如果不去看她们憔悴的面容,你会相信她们是去市场买菜的母女,只是路程比以往长了点,母亲也是这么告诉自己的。母亲穿蓝色长袍,戴鹅黄色头巾,面容美丽而严肃。小姑娘穿白色长袍,戴粉色头巾,摇摇晃晃地拉着母亲的手,一副不情不愿的样子。
“法蒂玛,走出沙漠之后,你想做什么呢?”母亲为了分散她的注意力,开始和她讲话。小孩子往往有着大人意料之外的韧性,但这韧性也有限度,法蒂玛自己都未意识到,她已经非常虚弱了。
“妈妈,我不是告诉过你吗,我要当画家。”
“好啊。画什么呢?公主和王子?”
“嗯,还有蝴蝶。”
“蝴蝶?“
“嗯,彩色的翅膀,扑扇扑扇的,在花园里飞来飞去的那种。”
花园?夏日里的散步道,秋千,图书馆,嘈杂的集市……那是她的故乡,母亲想。现在化为一片废墟了吧?经过轮番轰炸,城市被夷为平地,连完整的尸体都找不到。她们就是在第一轮轰炸后逃出来的。母亲回想起自少女时代到半个月前的种种光景,眼里渐渐变得模糊。
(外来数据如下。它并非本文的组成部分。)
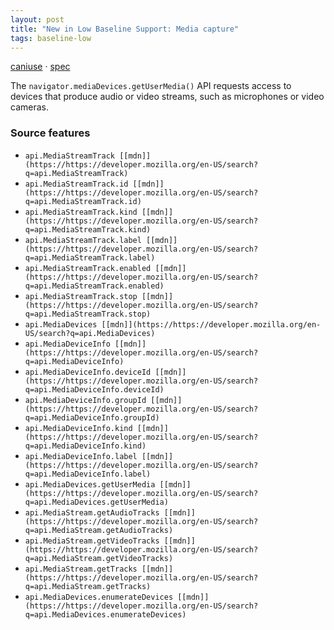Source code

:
 ```yaml
---
layout: post
title: "New in Low Baseline Support: Media capture"
tags: baseline-low
---
```


[caniuse](https://caniuse.com/?search=media-capture) · [spec](https://w3c.github.io/mediacapture-main/)

The `navigator.mediaDevices.getUserMedia()` API requests access to devices that produce audio or video streams, such as microphones or video cameras.

### Source features

- ``api.MediaStreamTrack [[mdn]](https://https://developer.mozilla.org/en-US/search?q=api.MediaStreamTrack)``
- ``api.MediaStreamTrack.id [[mdn]](https://https://developer.mozilla.org/en-US/search?q=api.MediaStreamTrack.id)``
- ``api.MediaStreamTrack.kind [[mdn]](https://https://developer.mozilla.org/en-US/search?q=api.MediaStreamTrack.kind)``
- ``api.MediaStreamTrack.label [[mdn]](https://https://developer.mozilla.org/en-US/search?q=api.MediaStreamTrack.label)``
- ``api.MediaStreamTrack.enabled [[mdn]](https://https://developer.mozilla.org/en-US/search?q=api.MediaStreamTrack.enabled)``
- ``api.MediaStreamTrack.stop [[mdn]](https://https://developer.mozilla.org/en-US/search?q=api.MediaStreamTrack.stop)``
- ``api.MediaDevices [[mdn]](https://https://developer.mozilla.org/en-US/search?q=api.MediaDevices)``
- ``api.MediaDeviceInfo [[mdn]](https://https://developer.mozilla.org/en-US/search?q=api.MediaDeviceInfo)``
- ``api.MediaDeviceInfo.deviceId [[mdn]](https://https://developer.mozilla.org/en-US/search?q=api.MediaDeviceInfo.deviceId)``
- ``api.MediaDeviceInfo.groupId [[mdn]](https://https://developer.mozilla.org/en-US/search?q=api.MediaDeviceInfo.groupId)``
- ``api.MediaDeviceInfo.kind [[mdn]](https://https://developer.mozilla.org/en-US/search?q=api.MediaDeviceInfo.kind)``
- ``api.MediaDeviceInfo.label [[mdn]](https://https://developer.mozilla.org/en-US/search?q=api.MediaDeviceInfo.label)``
- ``api.MediaDevices.getUserMedia [[mdn]](https://https://developer.mozilla.org/en-US/search?q=api.MediaDevices.getUserMedia)``
- ``api.MediaStream.getAudioTracks [[mdn]](https://https://developer.mozilla.org/en-US/search?q=api.MediaStream.getAudioTracks)``
- ``api.MediaStream.getVideoTracks [[mdn]](https://https://developer.mozilla.org/en-US/search?q=api.MediaStream.getVideoTracks)``
- ``api.MediaStream.getTracks [[mdn]](https://https://developer.mozilla.org/en-US/search?q=api.MediaStream.getTracks)``
- ``api.MediaDevices.enumerateDevices [[mdn]](https://https://developer.mozilla.org/en-US/search?q=api.MediaDevices.enumerateDevices)``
“妈妈,萨拉也喜欢蝴蝶。渡到海的那边,就能和萨拉见面吗?”
萨拉是法蒂玛形影不离的玩伴,在空袭中一枚炸弹命中了她家的屋顶,母亲没有告诉法蒂玛,所以她对此一无所知。
“会见面的。”
“太好啦!”法蒂玛的眼睛里闪着光,“那时候,我们要一起画好多好多的蝴蝶,用各种各样的彩笔。”
“嗯,想画多少就画多少。”
“海那边的土地叫什么?”
“欧罗巴。”母亲摸摸女儿的脑袋,“法蒂玛,沙子刮过来了,用头巾挡住脸。”
热风滚滚而来,它发源于沙漠之中,掠过绿洲、岩石和清真寺青色的穹顶,吹向西边古老的海洋。两个身影一左一右,好像蝴蝶伸展开来的两翼,渐行渐远,消失在目力所及的边缘。